My belief that …

My belief that life begins at conception is mine to cling to. And if you believe that it begins at birth, or somewhere around the second trimester, or when the kid finally goes to college, that’s a conversation we can have, one that I hope would be respectful and empathetic and fearless. We can’t have it if those of us who believe that human life exists in utero are afraid we’re somehow going to flub it for the cause. In an Op-Ed on “Why I’m Pro-Choice” in the Michigan Daily this week, Emma Maniere stated, quite perfectly, that “Some argue that abortion takes lives, but I know that abortion saves lives, too.” She understands that it saves lives not just in the most medically literal way, but in the roads that women who have choice then get to go down, in the possibilities for them and for their families. And I would put the life of a mother over the life of a fetus every single time — even if I still need to acknowledge my conviction that the fetus is indeed a life. A life worth sacrificing.

The Voice of Moloch

2 thoughts on “My belief that …

  1. “In September of 1961, at the age of 39, Blessed Gianna was pregnant with her fourth child when physicians diagnosed a large ovarian cyst which required surgery. The surgeon suggested that Gianna undergo an abortion in order to save her own life. Gianna’s decision was prompt and decisive: “I shall accept whatever they will do to me provided they save the child.” She underwent the surgery but her fate was sealed. The following year, on Good Friday, Gianna was admitted to Monza Maternity Hospital. Her daughter, Gianna Emanuela, was born the next day but Blessed Gianna expired seven days later, on April 28, 1962.”

    The essence of our life in Christ is sacrifice. The innocent unborn in the womb has no choice, only the mother can make the choice. Some mothers who lives would be at risk if they continued the pregnancy would choose to have an abortion while others would not. They freely choose to accept the risk and leave it in God’s hands.

    I hope no mother has to make that choice, between her life and that of her baby. Oddly enough, if the baby is two years old for example, a mother would automatically risk her life to save her child from being run over in the street by a truck rather than stand by and hope for the best.

    I think that St. Gianna made that decision long before her first pregnancy or even her marriage. One cannot wait until the situation arises to try to arrive at a good decision.

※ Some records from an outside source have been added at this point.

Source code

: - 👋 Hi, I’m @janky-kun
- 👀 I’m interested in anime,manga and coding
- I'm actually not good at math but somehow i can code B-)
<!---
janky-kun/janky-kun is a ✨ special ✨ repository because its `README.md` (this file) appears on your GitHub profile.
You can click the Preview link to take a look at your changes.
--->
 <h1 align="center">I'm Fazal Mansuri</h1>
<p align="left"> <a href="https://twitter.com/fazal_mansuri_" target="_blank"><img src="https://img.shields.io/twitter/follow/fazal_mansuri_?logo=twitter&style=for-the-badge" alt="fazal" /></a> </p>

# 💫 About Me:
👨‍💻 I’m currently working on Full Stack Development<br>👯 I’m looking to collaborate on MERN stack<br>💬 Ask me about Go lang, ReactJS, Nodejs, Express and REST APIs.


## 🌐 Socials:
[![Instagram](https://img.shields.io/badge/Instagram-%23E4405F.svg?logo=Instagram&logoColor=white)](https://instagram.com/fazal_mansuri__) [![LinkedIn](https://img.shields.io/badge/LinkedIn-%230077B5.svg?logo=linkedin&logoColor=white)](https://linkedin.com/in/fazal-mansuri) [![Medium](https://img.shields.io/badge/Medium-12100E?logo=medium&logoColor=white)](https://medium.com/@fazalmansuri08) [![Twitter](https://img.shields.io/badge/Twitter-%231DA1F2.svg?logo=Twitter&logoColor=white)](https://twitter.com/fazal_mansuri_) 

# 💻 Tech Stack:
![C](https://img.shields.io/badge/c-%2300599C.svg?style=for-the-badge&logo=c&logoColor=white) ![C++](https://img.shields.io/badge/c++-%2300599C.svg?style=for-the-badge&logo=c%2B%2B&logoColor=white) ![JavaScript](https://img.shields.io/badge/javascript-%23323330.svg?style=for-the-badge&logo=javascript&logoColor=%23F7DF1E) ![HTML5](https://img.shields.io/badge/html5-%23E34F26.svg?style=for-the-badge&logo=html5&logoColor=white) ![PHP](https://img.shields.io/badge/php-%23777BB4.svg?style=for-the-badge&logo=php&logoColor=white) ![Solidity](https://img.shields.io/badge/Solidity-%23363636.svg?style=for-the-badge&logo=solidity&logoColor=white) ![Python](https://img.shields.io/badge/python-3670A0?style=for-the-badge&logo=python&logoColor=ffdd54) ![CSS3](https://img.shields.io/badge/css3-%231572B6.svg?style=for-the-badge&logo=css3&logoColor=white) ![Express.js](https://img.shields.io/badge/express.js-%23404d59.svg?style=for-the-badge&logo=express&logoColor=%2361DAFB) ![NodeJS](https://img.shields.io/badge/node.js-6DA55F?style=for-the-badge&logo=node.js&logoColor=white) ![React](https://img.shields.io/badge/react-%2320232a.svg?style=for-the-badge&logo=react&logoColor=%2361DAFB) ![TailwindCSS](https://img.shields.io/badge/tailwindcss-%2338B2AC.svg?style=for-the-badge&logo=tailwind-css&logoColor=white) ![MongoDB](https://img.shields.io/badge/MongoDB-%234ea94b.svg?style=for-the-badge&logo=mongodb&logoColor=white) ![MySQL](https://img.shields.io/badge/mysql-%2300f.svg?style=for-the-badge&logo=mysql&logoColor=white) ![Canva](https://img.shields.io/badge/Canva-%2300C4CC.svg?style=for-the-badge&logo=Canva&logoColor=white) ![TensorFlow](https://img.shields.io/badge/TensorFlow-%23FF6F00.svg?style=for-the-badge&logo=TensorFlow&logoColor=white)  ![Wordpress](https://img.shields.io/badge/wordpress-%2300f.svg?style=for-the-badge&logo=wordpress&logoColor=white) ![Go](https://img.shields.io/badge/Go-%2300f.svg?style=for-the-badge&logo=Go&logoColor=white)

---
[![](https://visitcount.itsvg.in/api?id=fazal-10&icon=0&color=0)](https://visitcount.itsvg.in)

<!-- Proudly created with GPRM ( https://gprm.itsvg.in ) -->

  2. Reading the full article made me ill. I will try to remedy my nausea by writing this:
    I am a mother of five children; two more in heaven due to miscarriage. My second child is profoundly disabled, mentally and physically. After his birth I had been told that I should not get pregnant anymore because I had been diagnosed with neurofibromatosis; a disorder that causes painful tumors to grow subcutaneoulsy (under the skin). There is no cure for NF. I had hundreds of tumors removed knowing they would come back with subsequent pregnancies. I thank God for all my children, for the grace of courage and trust in His Fatherly care. I carried my children in pain. As I age the tumors no longer hurt. May God be glorified by brave and loving mothers!